*** Begin section ***

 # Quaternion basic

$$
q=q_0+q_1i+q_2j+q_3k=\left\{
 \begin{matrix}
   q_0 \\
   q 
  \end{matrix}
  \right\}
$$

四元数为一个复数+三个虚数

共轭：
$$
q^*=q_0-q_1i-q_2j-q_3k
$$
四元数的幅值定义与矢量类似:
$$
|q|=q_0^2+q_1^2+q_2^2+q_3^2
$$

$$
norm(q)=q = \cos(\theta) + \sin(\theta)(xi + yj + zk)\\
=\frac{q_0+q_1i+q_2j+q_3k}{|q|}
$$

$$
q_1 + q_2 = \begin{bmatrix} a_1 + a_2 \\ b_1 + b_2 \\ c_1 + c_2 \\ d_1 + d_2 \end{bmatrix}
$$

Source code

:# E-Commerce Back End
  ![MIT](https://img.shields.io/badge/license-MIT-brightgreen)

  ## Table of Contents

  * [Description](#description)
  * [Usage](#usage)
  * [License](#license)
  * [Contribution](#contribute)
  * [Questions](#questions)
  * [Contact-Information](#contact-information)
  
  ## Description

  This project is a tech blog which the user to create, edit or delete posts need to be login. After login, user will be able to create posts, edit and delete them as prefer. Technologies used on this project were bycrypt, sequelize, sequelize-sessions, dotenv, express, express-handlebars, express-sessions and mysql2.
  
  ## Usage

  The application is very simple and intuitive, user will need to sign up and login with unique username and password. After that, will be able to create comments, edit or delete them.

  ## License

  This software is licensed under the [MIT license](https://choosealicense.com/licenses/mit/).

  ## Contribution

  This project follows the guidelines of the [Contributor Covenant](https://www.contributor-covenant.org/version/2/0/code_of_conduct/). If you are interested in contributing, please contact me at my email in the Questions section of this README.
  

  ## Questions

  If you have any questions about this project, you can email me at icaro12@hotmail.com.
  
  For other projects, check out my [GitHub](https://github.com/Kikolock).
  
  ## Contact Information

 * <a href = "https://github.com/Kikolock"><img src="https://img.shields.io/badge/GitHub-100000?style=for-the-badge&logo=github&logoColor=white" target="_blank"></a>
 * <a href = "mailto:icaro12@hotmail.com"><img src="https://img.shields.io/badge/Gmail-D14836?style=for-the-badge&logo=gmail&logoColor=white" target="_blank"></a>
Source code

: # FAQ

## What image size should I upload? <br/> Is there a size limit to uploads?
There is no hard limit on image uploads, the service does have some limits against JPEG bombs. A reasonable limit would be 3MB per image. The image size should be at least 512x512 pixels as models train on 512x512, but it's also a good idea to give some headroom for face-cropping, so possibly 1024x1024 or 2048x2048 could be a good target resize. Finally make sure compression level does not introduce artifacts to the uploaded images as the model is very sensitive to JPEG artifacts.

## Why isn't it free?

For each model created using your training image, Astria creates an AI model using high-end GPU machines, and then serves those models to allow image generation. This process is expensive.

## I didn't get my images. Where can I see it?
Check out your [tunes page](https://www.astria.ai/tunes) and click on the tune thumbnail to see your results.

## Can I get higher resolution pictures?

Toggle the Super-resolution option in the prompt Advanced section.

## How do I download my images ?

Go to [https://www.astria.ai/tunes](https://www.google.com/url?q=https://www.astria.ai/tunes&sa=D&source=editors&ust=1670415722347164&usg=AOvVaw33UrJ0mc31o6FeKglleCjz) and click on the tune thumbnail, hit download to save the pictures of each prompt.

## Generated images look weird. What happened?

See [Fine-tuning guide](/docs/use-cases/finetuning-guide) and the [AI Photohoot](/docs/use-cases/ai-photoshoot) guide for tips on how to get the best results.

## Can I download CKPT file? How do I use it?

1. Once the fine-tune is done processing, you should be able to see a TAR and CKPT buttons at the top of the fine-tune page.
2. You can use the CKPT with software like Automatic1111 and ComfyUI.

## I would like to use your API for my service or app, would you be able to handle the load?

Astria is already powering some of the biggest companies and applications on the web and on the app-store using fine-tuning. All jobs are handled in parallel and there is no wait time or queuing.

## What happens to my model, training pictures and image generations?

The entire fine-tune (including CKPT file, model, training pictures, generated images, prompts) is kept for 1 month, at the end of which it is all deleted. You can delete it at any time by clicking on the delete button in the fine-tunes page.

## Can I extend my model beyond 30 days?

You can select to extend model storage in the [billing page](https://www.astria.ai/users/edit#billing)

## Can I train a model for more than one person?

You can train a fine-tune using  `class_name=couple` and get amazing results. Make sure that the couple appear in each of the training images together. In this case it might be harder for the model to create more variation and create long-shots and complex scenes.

*** End section ***

**Exercise requirements**
Every line of the material should be transcribed without alteration.

**Answer to the exercise**
 # Quaternion basic

$$
q=q_0+q_1i+q_2j+q_3k=\left\{
 \begin{matrix}
   q_0 \\
   q 
  \end{matrix}
  \right\}
$$

四元数为一个复数+三个虚数

共轭：
$$
q^*=q_0-q_1i-q_2j-q_3k
$$
四元数的幅值定义与矢量类似:
$$
|q|=q_0^2+q_1^2+q_2^2+q_3^2
$$

$$
norm(q)=q = \cos(\theta) + \sin(\theta)(xi + yj + zk)\\
=\frac{q_0+q_1i+q_2j+q_3k}{|q|}
$$

$$
q_1 + q_2 = \begin{bmatrix} a_1 + a_2 \\ b_1 + b_2 \\ c_1 + c_2 \\ d_1 + d_2 \end{bmatrix}
$$

Source code

:# E-Commerce Back End
  ![MIT](https://img.shields.io/badge/license-MIT-brightgreen)

  ## Table of Contents

  * [Description](#description)
  * [Usage](#usage)
  * [License](#license)
  * [Contribution](#contribute)
  * [Questions](#questions)
  * [Contact-Information](#contact-information)
  
  ## Description

  This project is a tech blog which the user to create, edit or delete posts need to be login. After login, user will be able to create posts, edit and delete them as prefer. Technologies used on this project were bycrypt, sequelize, sequelize-sessions, dotenv, express, express-handlebars, express-sessions and mysql2.
  
  ## Usage

  The application is very simple and intuitive, user will need to sign up and login with unique username and password. After that, will be able to create comments, edit or delete them.

  ## License

  This software is licensed under the [MIT license](https://choosealicense.com/licenses/mit/).

  ## Contribution

  This project follows the guidelines of the [Contributor Covenant](https://www.contributor-covenant.org/version/2/0/code_of_conduct/). If you are interested in contributing, please contact me at my email in the Questions section of this README.
  

  ## Questions

  If you have any questions about this project, you can email me at icaro12@hotmail.com.
  
  For other projects, check out my [GitHub](https://github.com/Kikolock).
  
  ## Contact Information

 * <a href = "https://github.com/Kikolock"><img src="https://img.shields.io/badge/GitHub-100000?style=for-the-badge&logo=github&logoColor=white" target="_blank"></a>
 * <a href = "mailto:icaro12@hotmail.com"><img src="https://img.shields.io/badge/Gmail-D14836?style=for-the-badge&logo=gmail&logoColor=white" target="_blank"></a>
Source code

: # FAQ

## What image size should I upload? <br/> Is there a size limit to uploads?
There is no hard limit on image uploads, the service does have some limits against JPEG bombs. A reasonable limit would be 3MB per image. The image size should be at least 512x512 pixels as models train on 512x512, but it's also a good idea to give some headroom for face-cropping, so possibly 1024x1024 or 2048x2048 could be a good target resize. Finally make sure compression level does not introduce artifacts to the uploaded images as the model is very sensitive to JPEG artifacts.

## Why isn't it free?

For each model created using your training image, Astria creates an AI model using high-end GPU machines, and then serves those models to allow image generation. This process is expensive.

## I didn't get my images. Where can I see it?
Check out your [tunes page](https://www.astria.ai/tunes) and click on the tune thumbnail to see your results.

## Can I get higher resolution pictures?

Toggle the Super-resolution option in the prompt Advanced section.

## How do I download my images ?

Go to [https://www.astria.ai/tunes](https://www.google.com/url?q=https://www.astria.ai/tunes&sa=D&source=editors&ust=1670415722347164&usg=AOvVaw33UrJ0mc31o6FeKglleCjz) and click on the tune thumbnail, hit download to save the pictures of each prompt.

## Generated images look weird. What happened?

See [Fine-tuning guide](/docs/use-cases/finetuning-guide) and the [AI Photohoot](/docs/use-cases/ai-photoshoot) guide for tips on how to get the best results.

## Can I download CKPT file? How do I use it?

1. Once the fine-tune is done processing, you should be able to see a TAR and CKPT buttons at the top of the fine-tune page.
2. You can use the CKPT with software like Automatic1111 and ComfyUI.

## I would like to use your API for my service or app, would you be able to handle the load?

Astria is already powering some of the biggest companies and applications on the web and on the app-store using fine-tuning. All jobs are handled in parallel and there is no wait time or queuing.

## What happens to my model, training pictures and image generations?

The entire fine-tune (including CKPT file, model, training pictures, generated images, prompts) is kept for 1 month, at the end of which it is all deleted. You can delete it at any time by clicking on the delete button in the fine-tunes page.

## Can I extend my model beyond 30 days?

You can select to extend model storage in the [billing page](https://www.astria.ai/users/edit#billing)

## Can I train a model for more than one person?

You can train a fine-tune using  `class_name=couple` and get amazing results. Make sure that the couple appear in each of the training images together. In this case it might be harder for the model to create more variation and create long-shots and complex scenes.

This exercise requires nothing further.